Source texts of formatted documents:
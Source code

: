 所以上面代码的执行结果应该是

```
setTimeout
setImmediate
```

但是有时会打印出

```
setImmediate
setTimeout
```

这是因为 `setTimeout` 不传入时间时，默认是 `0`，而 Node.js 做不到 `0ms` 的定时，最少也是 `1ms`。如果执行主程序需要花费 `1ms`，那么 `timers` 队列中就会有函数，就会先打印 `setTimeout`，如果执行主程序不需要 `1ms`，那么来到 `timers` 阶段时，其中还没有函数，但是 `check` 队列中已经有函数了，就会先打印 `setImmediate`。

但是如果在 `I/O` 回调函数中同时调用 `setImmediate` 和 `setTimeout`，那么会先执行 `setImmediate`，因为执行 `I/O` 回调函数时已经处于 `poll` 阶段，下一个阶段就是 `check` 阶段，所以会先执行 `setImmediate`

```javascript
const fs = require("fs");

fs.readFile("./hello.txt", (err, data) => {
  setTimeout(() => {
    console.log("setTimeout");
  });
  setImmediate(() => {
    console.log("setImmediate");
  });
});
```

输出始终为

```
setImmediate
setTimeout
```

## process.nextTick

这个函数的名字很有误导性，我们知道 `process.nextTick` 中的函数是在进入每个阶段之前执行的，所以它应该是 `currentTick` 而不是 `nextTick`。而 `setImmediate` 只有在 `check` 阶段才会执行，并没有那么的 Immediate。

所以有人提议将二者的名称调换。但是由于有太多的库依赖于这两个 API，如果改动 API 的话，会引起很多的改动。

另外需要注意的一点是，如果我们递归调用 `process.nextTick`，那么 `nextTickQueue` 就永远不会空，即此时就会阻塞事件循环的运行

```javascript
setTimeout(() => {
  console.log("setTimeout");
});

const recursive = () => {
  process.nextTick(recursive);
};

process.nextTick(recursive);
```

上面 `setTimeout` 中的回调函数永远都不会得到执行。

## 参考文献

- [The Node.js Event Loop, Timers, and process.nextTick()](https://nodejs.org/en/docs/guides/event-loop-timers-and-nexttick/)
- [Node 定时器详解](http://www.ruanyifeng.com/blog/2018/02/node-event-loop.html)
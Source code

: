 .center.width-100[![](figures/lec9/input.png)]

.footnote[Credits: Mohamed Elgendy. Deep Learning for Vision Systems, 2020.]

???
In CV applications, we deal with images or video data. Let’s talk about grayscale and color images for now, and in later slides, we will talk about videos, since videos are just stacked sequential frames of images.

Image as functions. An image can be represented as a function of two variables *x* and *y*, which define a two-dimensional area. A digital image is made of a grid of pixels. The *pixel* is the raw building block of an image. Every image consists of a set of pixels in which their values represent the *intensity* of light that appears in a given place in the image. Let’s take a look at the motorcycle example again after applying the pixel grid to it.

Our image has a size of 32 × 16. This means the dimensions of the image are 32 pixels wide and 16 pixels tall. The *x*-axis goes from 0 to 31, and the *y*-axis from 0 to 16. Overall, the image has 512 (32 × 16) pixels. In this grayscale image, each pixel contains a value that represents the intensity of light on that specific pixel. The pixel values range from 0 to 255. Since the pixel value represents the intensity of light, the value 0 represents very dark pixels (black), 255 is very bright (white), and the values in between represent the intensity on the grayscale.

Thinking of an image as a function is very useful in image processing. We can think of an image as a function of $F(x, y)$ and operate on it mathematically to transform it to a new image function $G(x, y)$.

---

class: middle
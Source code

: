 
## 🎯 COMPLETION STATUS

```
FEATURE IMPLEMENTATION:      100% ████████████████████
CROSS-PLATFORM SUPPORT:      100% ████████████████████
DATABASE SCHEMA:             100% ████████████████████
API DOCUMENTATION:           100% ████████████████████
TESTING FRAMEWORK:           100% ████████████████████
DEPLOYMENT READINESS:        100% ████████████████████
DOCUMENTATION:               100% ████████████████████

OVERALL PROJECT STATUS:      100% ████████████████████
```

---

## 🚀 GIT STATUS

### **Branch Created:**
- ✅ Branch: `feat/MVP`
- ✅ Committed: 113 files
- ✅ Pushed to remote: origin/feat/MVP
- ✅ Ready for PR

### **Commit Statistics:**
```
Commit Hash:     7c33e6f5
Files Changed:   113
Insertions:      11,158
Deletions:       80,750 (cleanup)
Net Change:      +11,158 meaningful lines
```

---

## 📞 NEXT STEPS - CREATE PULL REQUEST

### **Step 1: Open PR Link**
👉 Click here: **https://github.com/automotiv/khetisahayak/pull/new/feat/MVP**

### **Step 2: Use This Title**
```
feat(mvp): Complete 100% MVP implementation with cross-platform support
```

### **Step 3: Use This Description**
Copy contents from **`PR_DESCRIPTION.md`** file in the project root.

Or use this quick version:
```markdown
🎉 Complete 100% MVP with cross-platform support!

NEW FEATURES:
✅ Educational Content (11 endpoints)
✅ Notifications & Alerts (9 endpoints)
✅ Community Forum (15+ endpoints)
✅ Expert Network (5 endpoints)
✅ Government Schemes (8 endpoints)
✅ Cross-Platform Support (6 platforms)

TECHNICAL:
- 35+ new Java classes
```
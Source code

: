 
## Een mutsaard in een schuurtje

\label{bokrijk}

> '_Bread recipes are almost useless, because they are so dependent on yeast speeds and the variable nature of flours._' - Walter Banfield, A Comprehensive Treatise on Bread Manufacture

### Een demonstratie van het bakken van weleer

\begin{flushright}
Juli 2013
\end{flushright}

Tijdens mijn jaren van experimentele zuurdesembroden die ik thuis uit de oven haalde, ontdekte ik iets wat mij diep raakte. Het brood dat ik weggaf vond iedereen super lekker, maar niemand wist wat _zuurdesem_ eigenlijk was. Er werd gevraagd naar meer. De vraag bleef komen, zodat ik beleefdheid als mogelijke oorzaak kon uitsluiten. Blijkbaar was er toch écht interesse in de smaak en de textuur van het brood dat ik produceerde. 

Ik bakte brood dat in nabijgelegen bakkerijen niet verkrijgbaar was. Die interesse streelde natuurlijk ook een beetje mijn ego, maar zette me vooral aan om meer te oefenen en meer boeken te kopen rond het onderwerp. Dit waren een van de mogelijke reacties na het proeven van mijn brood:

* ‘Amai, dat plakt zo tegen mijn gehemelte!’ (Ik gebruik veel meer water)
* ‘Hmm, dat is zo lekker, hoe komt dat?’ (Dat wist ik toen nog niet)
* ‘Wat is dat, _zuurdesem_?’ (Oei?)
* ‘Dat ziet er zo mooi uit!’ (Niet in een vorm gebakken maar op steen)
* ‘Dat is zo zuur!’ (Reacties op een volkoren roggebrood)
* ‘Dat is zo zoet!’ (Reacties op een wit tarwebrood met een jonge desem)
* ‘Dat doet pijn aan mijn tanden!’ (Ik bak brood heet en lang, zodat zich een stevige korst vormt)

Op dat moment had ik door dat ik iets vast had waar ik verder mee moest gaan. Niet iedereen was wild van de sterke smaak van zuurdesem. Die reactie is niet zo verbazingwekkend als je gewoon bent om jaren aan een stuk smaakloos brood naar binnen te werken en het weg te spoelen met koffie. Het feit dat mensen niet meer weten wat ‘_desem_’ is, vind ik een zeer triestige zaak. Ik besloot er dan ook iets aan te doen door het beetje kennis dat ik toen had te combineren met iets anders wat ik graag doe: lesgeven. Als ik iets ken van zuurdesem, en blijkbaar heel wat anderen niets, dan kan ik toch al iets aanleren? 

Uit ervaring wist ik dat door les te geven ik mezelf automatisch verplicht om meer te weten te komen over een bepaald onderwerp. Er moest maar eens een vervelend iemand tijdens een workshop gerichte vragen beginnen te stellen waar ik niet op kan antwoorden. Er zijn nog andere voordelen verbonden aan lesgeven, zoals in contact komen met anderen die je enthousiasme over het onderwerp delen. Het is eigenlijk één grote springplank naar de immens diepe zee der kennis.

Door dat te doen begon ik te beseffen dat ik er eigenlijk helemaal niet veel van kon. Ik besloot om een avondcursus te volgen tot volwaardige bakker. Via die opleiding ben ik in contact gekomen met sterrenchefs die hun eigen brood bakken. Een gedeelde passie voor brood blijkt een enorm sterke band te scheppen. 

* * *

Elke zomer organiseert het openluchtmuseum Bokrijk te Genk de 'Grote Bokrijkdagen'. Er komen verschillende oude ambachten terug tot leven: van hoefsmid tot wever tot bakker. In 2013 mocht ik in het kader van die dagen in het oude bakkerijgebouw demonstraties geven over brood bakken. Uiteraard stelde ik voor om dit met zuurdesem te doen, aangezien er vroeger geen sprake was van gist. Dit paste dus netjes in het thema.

## PROBLEM DESCRIPTION:
Which lines of the records above hold the word "loop"? Copy each of them.

## WRITTEN RESPONSE:
- [The Node.js Event Loop, Timers, and process.nextTick()](https://nodejs.org/en/docs/guides/event-loop-timers-and-nexttick/)
- [Node 定时器详解](http://www.ruanyifeng.com/blog/2018/02/node-event-loop.html)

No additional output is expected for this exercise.